# [Work required]
Copy each line below as it stands, but skip any picture it contains.
-----
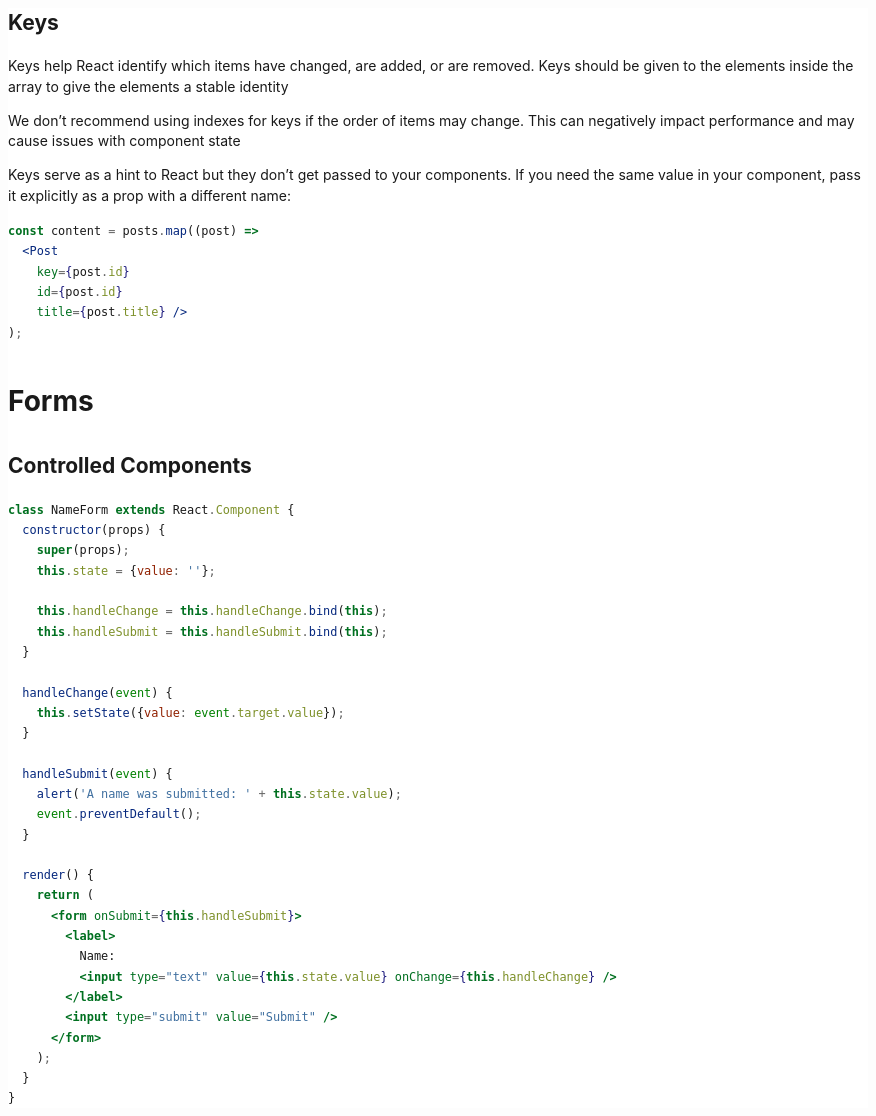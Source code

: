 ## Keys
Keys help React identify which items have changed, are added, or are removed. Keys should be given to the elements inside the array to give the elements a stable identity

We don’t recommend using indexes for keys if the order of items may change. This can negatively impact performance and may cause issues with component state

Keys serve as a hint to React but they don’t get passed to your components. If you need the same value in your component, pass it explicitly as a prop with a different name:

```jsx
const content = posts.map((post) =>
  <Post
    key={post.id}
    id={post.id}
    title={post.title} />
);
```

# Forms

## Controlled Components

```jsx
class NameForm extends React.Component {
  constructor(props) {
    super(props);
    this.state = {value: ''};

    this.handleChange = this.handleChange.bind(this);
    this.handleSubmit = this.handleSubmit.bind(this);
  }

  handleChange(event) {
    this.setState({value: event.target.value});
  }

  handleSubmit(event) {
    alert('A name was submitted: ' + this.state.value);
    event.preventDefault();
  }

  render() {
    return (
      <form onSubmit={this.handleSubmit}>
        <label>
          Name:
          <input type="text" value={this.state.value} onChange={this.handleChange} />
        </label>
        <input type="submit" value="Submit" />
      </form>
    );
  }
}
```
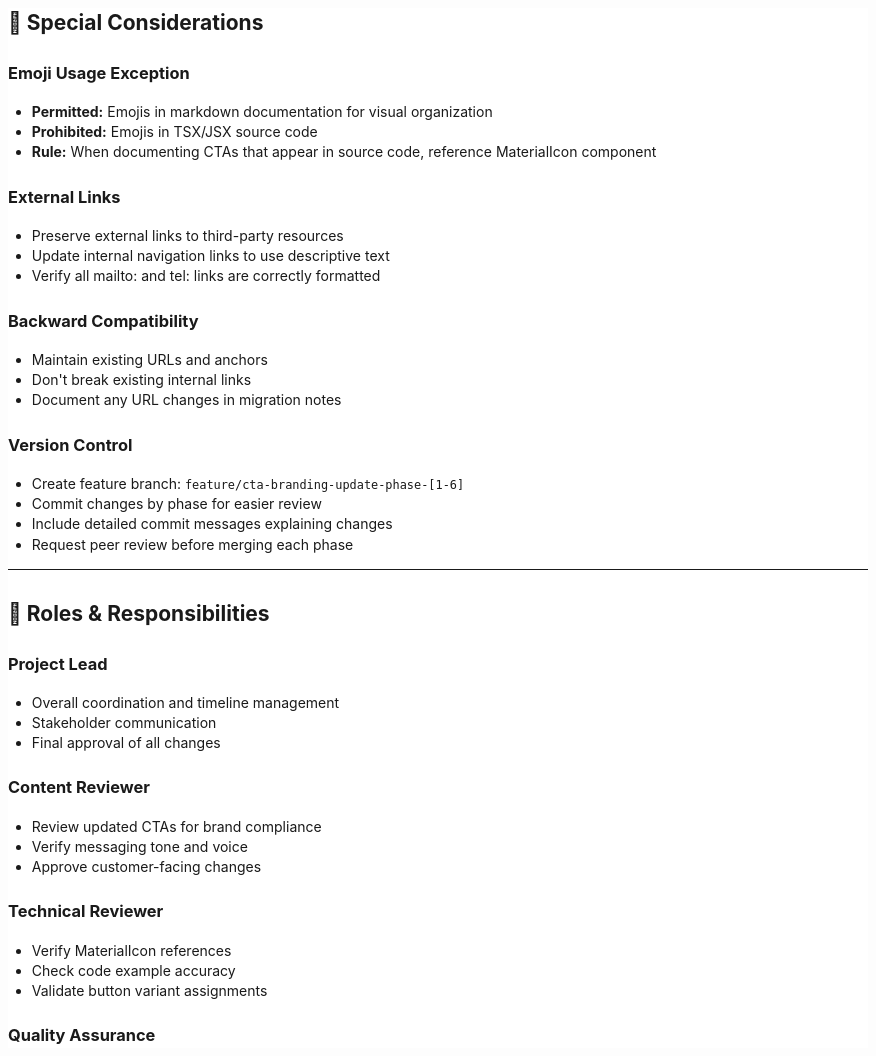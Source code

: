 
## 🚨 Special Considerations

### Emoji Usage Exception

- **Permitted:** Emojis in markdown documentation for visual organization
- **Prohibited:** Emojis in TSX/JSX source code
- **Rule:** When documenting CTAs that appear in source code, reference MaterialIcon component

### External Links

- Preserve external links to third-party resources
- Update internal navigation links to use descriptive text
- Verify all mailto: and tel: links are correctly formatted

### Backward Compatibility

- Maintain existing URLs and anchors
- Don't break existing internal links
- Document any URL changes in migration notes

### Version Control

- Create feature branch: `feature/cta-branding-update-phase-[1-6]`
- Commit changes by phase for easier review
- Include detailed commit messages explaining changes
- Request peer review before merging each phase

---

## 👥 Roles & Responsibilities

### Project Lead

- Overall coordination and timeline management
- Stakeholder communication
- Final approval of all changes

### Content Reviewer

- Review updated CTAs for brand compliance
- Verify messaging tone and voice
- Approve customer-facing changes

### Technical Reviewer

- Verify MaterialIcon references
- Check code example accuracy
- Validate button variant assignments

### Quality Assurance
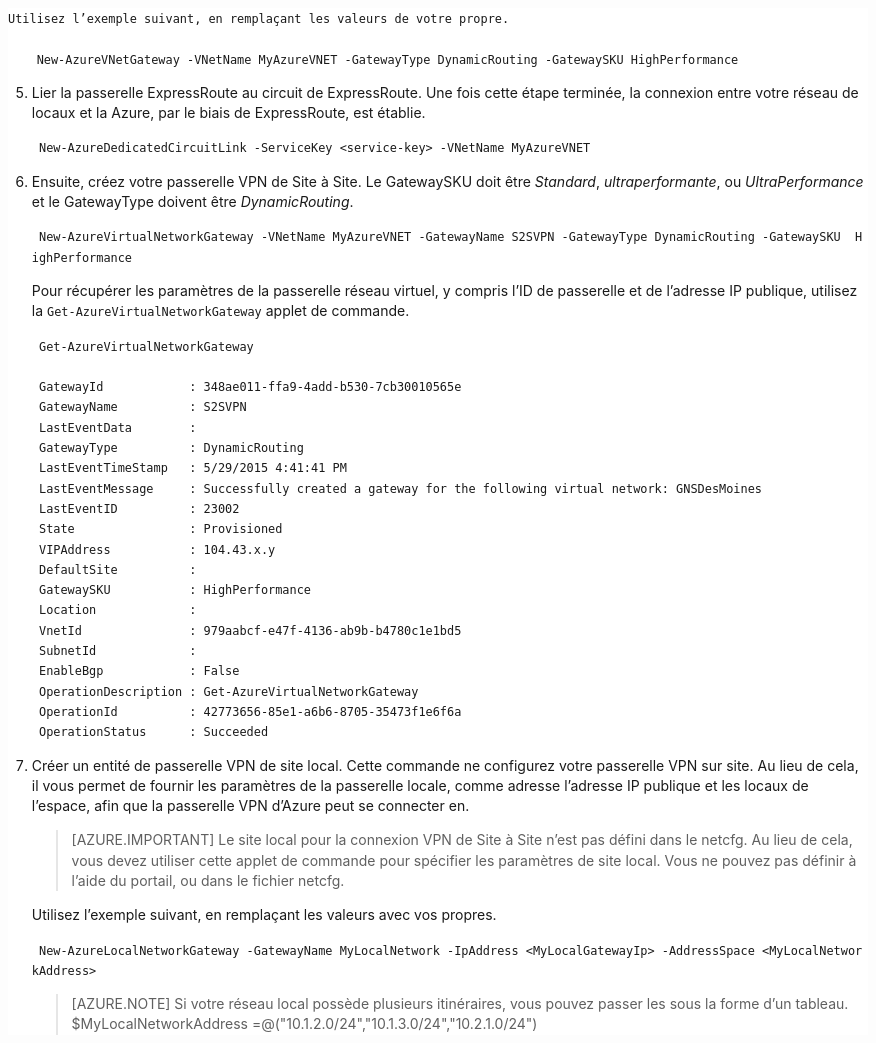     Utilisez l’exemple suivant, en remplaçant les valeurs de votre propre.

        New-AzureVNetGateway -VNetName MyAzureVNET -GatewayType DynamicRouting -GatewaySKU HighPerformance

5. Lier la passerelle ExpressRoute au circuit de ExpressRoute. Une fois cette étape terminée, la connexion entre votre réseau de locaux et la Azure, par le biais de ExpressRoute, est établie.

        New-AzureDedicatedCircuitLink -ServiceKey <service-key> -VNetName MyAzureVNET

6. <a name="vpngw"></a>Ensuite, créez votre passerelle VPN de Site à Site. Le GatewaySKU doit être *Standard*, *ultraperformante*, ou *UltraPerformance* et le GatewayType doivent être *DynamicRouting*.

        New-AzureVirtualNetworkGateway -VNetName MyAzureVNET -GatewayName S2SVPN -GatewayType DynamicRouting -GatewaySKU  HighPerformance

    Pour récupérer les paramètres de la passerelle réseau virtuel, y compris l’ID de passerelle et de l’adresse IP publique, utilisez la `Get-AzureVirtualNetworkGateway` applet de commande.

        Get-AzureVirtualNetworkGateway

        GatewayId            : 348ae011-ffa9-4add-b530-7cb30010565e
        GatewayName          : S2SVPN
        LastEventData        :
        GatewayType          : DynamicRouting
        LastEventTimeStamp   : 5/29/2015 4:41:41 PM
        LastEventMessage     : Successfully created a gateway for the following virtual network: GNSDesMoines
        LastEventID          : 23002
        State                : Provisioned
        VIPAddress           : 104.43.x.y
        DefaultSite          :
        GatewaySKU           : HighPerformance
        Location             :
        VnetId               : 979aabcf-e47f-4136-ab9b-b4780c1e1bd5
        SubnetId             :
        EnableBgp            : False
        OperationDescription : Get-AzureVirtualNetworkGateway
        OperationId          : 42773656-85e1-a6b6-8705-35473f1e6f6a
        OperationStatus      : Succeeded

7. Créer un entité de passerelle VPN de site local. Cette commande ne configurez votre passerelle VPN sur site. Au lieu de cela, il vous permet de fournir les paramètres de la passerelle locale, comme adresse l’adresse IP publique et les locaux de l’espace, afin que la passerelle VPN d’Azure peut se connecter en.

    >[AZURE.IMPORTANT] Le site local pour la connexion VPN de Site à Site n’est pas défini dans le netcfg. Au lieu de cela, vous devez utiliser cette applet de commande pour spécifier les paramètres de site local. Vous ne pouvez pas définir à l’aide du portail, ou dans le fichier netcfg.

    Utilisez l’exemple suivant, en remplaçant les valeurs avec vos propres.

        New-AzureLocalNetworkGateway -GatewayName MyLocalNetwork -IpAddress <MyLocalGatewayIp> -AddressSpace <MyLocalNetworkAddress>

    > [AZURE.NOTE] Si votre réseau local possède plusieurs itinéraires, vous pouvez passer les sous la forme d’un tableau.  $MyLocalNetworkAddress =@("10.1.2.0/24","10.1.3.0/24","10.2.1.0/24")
-----
# [Result for this exercise]
Source code

: ## Keys
Keys help React identify which items have changed, are added, or are removed. Keys should be given to the elements inside the array to give the elements a stable identity

We don’t recommend using indexes for keys if the order of items may change. This can negatively impact performance and may cause issues with component state

Keys serve as a hint to React but they don’t get passed to your components. If you need the same value in your component, pass it explicitly as a prop with a different name:

```jsx
const content = posts.map((post) =>
  <Post
    key={post.id}
    id={post.id}
    title={post.title} />
);
```

# Forms

## Controlled Components

```jsx
class NameForm extends React.Component {
  constructor(props) {
    super(props);
    this.state = {value: ''};

    this.handleChange = this.handleChange.bind(this);
    this.handleSubmit = this.handleSubmit.bind(this);
  }

  handleChange(event) {
    this.setState({value: event.target.value});
  }

  handleSubmit(event) {
    alert('A name was submitted: ' + this.state.value);
    event.preventDefault();
  }

  render() {
    return (
      <form onSubmit={this.handleSubmit}>
        <label>
          Name:
          <input type="text" value={this.state.value} onChange={this.handleChange} />
        </label>
        <input type="submit" value="Submit" />
      </form>
    );
  }
}
```
Source code

: 
## 🚨 Special Considerations

### Emoji Usage Exception

- **Permitted:** Emojis in markdown documentation for visual organization
- **Prohibited:** Emojis in TSX/JSX source code
- **Rule:** When documenting CTAs that appear in source code, reference MaterialIcon component

### External Links

- Preserve external links to third-party resources
- Update internal navigation links to use descriptive text
- Verify all mailto: and tel: links are correctly formatted

### Backward Compatibility

- Maintain existing URLs and anchors
- Don't break existing internal links
- Document any URL changes in migration notes

### Version Control

- Create feature branch: `feature/cta-branding-update-phase-[1-6]`
- Commit changes by phase for easier review
- Include detailed commit messages explaining changes
- Request peer review before merging each phase

---

## 👥 Roles & Responsibilities

### Project Lead

- Overall coordination and timeline management
- Stakeholder communication
- Final approval of all changes

### Content Reviewer

- Review updated CTAs for brand compliance
- Verify messaging tone and voice
- Approve customer-facing changes

### Technical Reviewer

- Verify MaterialIcon references
- Check code example accuracy
- Validate button variant assignments

### Quality Assurance
     Utilisez l’exemple suivant, en remplaçant les valeurs de votre propre.

        New-AzureVNetGateway -VNetName MyAzureVNET -GatewayType DynamicRouting -GatewaySKU HighPerformance

5. Lier la passerelle ExpressRoute au circuit de ExpressRoute. Une fois cette étape terminée, la connexion entre votre réseau de locaux et la Azure, par le biais de ExpressRoute, est établie.

        New-AzureDedicatedCircuitLink -ServiceKey <service-key> -VNetName MyAzureVNET

6. <a name="vpngw"></a>Ensuite, créez votre passerelle VPN de Site à Site. Le GatewaySKU doit être *Standard*, *ultraperformante*, ou *UltraPerformance* et le GatewayType doivent être *DynamicRouting*.

        New-AzureVirtualNetworkGateway -VNetName MyAzureVNET -GatewayName S2SVPN -GatewayType DynamicRouting -GatewaySKU  HighPerformance

    Pour récupérer les paramètres de la passerelle réseau virtuel, y compris l’ID de passerelle et de l’adresse IP publique, utilisez la `Get-AzureVirtualNetworkGateway` applet de commande.

        Get-AzureVirtualNetworkGateway

        GatewayId            : 348ae011-ffa9-4add-b530-7cb30010565e
        GatewayName          : S2SVPN
        LastEventData        :
        GatewayType          : DynamicRouting
        LastEventTimeStamp   : 5/29/2015 4:41:41 PM
        LastEventMessage     : Successfully created a gateway for the following virtual network: GNSDesMoines
        LastEventID          : 23002
        State                : Provisioned
        VIPAddress           : 104.43.x.y
        DefaultSite          :
        GatewaySKU           : HighPerformance
        Location             :
        VnetId               : 979aabcf-e47f-4136-ab9b-b4780c1e1bd5
        SubnetId             :
        EnableBgp            : False
        OperationDescription : Get-AzureVirtualNetworkGateway
        OperationId          : 42773656-85e1-a6b6-8705-35473f1e6f6a
        OperationStatus      : Succeeded

7. Créer un entité de passerelle VPN de site local. Cette commande ne configurez votre passerelle VPN sur site. Au lieu de cela, il vous permet de fournir les paramètres de la passerelle locale, comme adresse l’adresse IP publique et les locaux de l’espace, afin que la passerelle VPN d’Azure peut se connecter en.

    >[AZURE.IMPORTANT] Le site local pour la connexion VPN de Site à Site n’est pas défini dans le netcfg. Au lieu de cela, vous devez utiliser cette applet de commande pour spécifier les paramètres de site local. Vous ne pouvez pas définir à l’aide du portail, ou dans le fichier netcfg.

    Utilisez l’exemple suivant, en remplaçant les valeurs avec vos propres.

        New-AzureLocalNetworkGateway -GatewayName MyLocalNetwork -IpAddress <MyLocalGatewayIp> -AddressSpace <MyLocalNetworkAddress>

    > [AZURE.NOTE] Si votre réseau local possède plusieurs itinéraires, vous pouvez passer les sous la forme d’un tableau.  $MyLocalNetworkAddress =@("10.1.2.0/24","10.1.3.0/24","10.2.1.0/24")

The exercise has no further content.